To build and get the core server running (without any helper daemons):

$ export HADOOP_HOME=<path-to-hadoop-home>
$ git clone http://github.com/cloudera/hue.git
$ cd hue
$ make apps
$ build/env/bin/desktop runserver_plus

Now Hue should be running on http://localhost:8000.

Setting up Hadoop

In order to start up a pseudodistributed cluster with the plugins enabled, run:

$ ./tools/scripts/configure-hadoop.sh all

After doing so, running jps should show all the daemons running (NN, JT, TT, DN) and you should be able to see the web UI on http://localhost:50030/ and http://localhost:50070/.

FAQ

1: What does "Exception: no app!" mean?

Your template has an error in it. Check for messages from the server that look like:

INFO:root:Processing exception: Unclosed tag 'if'. Looking for one of: else, endif
2: What do I do if I get "There was an error launching ..."?
Turn on debugging by issuing dbug.cookie() in a Firebug console.

Django Conventions

If you need to name your urls (http://docs.djangoproject.com/en/dev/topics/http/urls/#naming-url-patterns) because there's ambiguity in the view, be sure to prefix the name with the application name. The url name namespace is global. So jobsub.list is fine, but list is not.
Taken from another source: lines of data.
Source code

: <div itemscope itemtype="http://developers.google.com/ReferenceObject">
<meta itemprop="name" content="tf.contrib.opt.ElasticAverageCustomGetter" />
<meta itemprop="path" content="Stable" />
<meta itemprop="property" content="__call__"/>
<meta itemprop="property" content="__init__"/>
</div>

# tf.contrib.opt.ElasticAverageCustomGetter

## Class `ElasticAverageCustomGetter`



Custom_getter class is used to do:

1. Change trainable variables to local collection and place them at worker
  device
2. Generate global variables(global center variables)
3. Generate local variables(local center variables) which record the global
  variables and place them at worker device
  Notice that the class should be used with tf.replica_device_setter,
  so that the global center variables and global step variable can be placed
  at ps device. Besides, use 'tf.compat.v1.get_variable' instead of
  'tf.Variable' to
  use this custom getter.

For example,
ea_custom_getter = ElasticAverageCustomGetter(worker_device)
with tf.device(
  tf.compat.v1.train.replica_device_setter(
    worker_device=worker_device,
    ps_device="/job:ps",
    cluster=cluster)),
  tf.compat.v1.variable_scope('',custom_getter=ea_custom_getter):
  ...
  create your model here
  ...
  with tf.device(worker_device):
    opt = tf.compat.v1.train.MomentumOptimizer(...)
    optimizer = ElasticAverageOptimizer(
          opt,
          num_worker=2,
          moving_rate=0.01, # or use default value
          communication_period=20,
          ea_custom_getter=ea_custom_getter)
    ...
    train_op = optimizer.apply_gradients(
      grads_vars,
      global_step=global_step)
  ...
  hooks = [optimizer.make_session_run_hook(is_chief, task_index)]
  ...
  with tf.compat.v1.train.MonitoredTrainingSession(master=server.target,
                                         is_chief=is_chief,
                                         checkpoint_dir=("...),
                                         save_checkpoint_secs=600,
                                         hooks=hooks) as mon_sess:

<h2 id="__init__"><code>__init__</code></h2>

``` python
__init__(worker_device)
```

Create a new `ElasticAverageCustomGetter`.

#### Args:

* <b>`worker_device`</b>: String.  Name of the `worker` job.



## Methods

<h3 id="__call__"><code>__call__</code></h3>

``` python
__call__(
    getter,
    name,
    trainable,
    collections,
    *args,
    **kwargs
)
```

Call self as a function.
Hue is using Django 1.1, which supports the notion of URL namespaces: http://docs.djangoproject.com/en/dev/topics/http/urls/#url-namespaces. We have yet to move over our URLs to this construct. Brownie points for the developer who takes this on.

Using and Installing Thrift

Right now, we check in the generated thrift code. To generate the code, you'll need the thrift binary. Compile it like so:

$ git clone http://github.com/dreiss/thrift.git
$ cd thrift
$ ./bootstrap.sh
$ ./configure --with-py=no --with-java=no --with-perl=no --prefix=$HOME/pub

We exclude python, java, and perl because they don't like to install in prefix. If you look around at configure's --help, there are environment variables that determine where those runtime bindings are installed.

$ make && make install

When preparing .thrift files, you can use she-bangs to generate the python bindings like so:

#!/usr/bin/env thrift -r --gen py:new_style -o ../../../

Note

This file is in reStructuredText. You may run rst2html README.rst > README.html to produce a HTML.